What we are looking at, and what we are seeing, aren't always the same. It's easy to see what we want to see, that which fits our ideas of what we are looking at.
The captain of the Titanic refused to believe the ship was in trouble till water was ankle deep in the mail room. Only then was it apparent the multi-layered hull had been pierced and the unsinkable ship was going to sink. Ships that could have arrived before the great ocean liner went down weren't summoned until it was too late.

And of course the legend of a US aircraft carrier approaching an oncoming vessel.
US Ship: Please divert your course 0.5 degrees to the south to avoid a collision.
Reply: Recommend you divert your course 15 degrees to the South to avoid a collision.
US Ship: This is a ship of the US Navy . I order you to divert your course.
Reply: Sorry, Sir, I cannot do that. You need to divert your course.
Reply: This is Lighthouse Keeper D.M. Witt, respectfully suggest you divert, Sir.

Saul, the first King of Israel, whom God had chosen, had disobeyed God; and that disobedience was the cause of his rejection. But even thou God had rejected him, he had not yet been removed from power; so when God told Samuel to go to Bethlehem and anoint a new king, Samuel rightly feared for his life. But he went, taking a heifer with him, disguising his purpose as a sacrifice to the Lord. At the Lord's instruction, Samuel invites Jesse and his family to join him. After preparing Jesse and his sons, Samuel has all the young men pass before him as he awaits God's choice: but God remains silent. Finally Samuel asks: “Is that all of your boys?”
There is still the youngest one,” Jesse answered, “but he’s out keeping the sheep.”
Send for him,” Samuel told Jesse, “because we can’t proceed until he gets here.”[c]
12 So Jesse sent and brought him in. He was reddish brown, had beautiful eyes, and was good-looking. The Lord said, “That’s the one. Go anoint him.” 13 So Samuel took the horn of oil and anointed him right there in front of his brothers. The Lord’s spirit came over David from that point forward.

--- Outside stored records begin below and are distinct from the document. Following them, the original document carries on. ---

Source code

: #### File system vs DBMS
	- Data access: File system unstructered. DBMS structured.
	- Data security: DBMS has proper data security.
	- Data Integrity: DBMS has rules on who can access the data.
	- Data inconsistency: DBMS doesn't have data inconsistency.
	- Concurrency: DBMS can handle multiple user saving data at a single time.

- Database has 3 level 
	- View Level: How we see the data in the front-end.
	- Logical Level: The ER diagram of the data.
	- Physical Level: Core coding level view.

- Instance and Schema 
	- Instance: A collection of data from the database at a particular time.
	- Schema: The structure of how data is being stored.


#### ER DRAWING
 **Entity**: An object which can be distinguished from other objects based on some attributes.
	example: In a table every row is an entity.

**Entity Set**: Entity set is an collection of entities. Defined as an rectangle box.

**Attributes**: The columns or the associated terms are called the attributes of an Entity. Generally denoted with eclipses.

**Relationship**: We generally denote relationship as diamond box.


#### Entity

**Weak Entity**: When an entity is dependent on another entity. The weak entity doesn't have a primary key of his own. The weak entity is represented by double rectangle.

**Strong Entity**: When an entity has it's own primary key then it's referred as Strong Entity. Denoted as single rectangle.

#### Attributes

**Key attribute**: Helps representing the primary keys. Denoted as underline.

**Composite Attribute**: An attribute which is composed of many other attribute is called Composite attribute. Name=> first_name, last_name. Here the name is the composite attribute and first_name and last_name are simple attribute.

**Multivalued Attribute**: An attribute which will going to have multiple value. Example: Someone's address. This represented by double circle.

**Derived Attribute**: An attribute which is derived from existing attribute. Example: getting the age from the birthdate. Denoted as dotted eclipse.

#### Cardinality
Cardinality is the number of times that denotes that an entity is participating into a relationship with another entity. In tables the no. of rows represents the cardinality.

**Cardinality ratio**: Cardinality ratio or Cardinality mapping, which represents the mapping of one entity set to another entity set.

For Samuel this was a difficult assignment. Samuel had been the one to anoint and advise Saul. He had come to love Saul and his family, and so he found it difficult to let go. How many of us find in hard to let go of things we no longer need. How many of us can't use our garages for cars because they are full of things we no longer use, but can't let go of. That's the position Samuel was in. But God did two things for Samuel. First, God reminded him that he needed to accept God's judgment “How long are you going to grieve over Saul? I have rejected him as king over Israel. Fill your horn with oil and get going. I’m sending you to Jesse of Bethlehem because I have found[a] my next king among his sons.” Sometimes it's hard for us to accept God's judgment We fear the unknown. Our imaginations run wild at the thought of what might happen. “I can’t do that,” said Samuel. “Saul will hear about it and kill me.”

The second thing God did for Samuel was to change his vision from the past to the future. Looking back is easy. Looking back is comfortable. Looking forward is not. Harry Truman told of a new toy; a small wooden bird called the "Floogie Bird." Around the Floogie Bird's neck is a label reading, "I fly backwards, I don't care where I'm going. I just want to see where I've been."

By involving him, personally, in the designation of the new king; God not only changes Samuel's focus, but gives him confidence that things will be OK. We cannot know what the future holds, but as long as we know who holds the future, we have nothing to fear. That was the lesson God taught Samuel.

In our lesson from John, Jesus is walking in Jerusalem when he saw a man who had been blind since birth. (Joh 9:2) Jesus' disciples asked, "Teacher, why was this man born blind? Was it because he or his parents sinned?"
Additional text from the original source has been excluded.